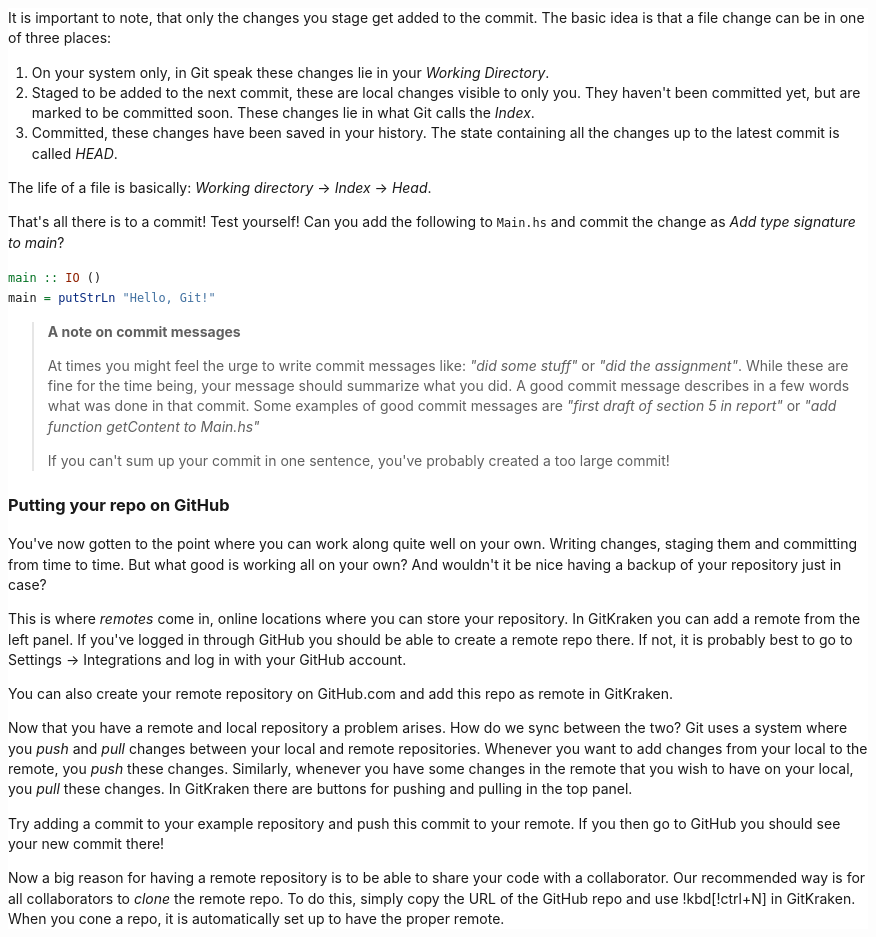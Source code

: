 It is important to note, that only the changes you stage get added to the commit. The basic idea is that a file change can be in one of three places:
1. On your system only, in Git speak these changes lie in your *Working Directory*.
2. Staged to be added to the next commit, these are local changes visible to only you. They haven't been committed yet, but are marked to be committed soon. These changes lie in what Git calls the *Index*.
3. Committed, these changes have been saved in your history. The state containing all the changes up to the latest commit is called *HEAD*.

The life of a file is basically: *Working directory* → *Index* → *Head*.  

That's all there is to a commit! Test yourself! Can you add the following to `Main.hs` and commit the change as *Add type signature to main*?
```haskell
main :: IO ()
main = putStrLn "Hello, Git!"
```

> **A note on commit messages**
>
> At times you might feel the urge to write commit messages like: *"did some stuff"* or *"did the assignment"*. While these are fine for the time being, your message should summarize what you did. A good commit message describes in a few words what was done in that commit. Some examples of good commit messages are *"first draft of section 5 in report"* or *"add function getContent to Main.hs"*
>
> If you can't sum up your commit in one sentence, you've probably created a too large commit!


### Putting your repo on GitHub
You've now gotten to the point where you can work along quite well on your own. Writing changes, staging them and committing from time to time. But what good is working all on your own? And wouldn't it be nice having a backup of your repository just in case?

This is where *remotes* come in, online locations where you can store your repository. In GitKraken you can add a remote from the left panel. If you've logged in through GitHub you should be able to create a remote repo there. If not, it is probably best to go to Settings → Integrations and log in with your GitHub account.

You can also create your remote repository on GitHub.com and add this repo as
remote in GitKraken.

Now that you have a remote and local repository a problem arises. How do we sync
between the two? Git uses a system where you *push* and *pull* changes between
your local and remote repositories. Whenever you want to add changes from your
local to the remote, you *push* these changes. Similarly, whenever you have some
changes in the remote that you wish to have on your local, you *pull* these
changes. In GitKraken there are buttons for pushing and pulling in the top
panel.

Try adding a commit to your example repository and push this commit to your
remote. If you then go to GitHub you should see your new commit there!

Now a big reason for having a remote repository is to be able to share your code
with a collaborator. Our recommended way is for all collaborators to *clone* the
remote repo. To do this, simply copy the URL of the GitHub repo and use
!kbd[!ctrl+N] in GitKraken. When you cone a repo, it is automatically set up to
have the proper remote.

────────

### Task brief
Task for the records above: copy every line in which the word "from" occurs.

### Answer box
You've now gotten to the point where you can work along quite well on your own. Writing changes, staging them and committing from time to time. But what good is working all on your own? And wouldn't it be nice having a backup of your repository just in case?
This is where *remotes* come in, online locations where you can store your repository. In GitKraken you can add a remote from the left panel. If you've logged in through GitHub you should be able to create a remote repo there. If not, it is probably best to go to Settings → Integrations and log in with your GitHub account.
your local and remote repositories. Whenever you want to add changes from your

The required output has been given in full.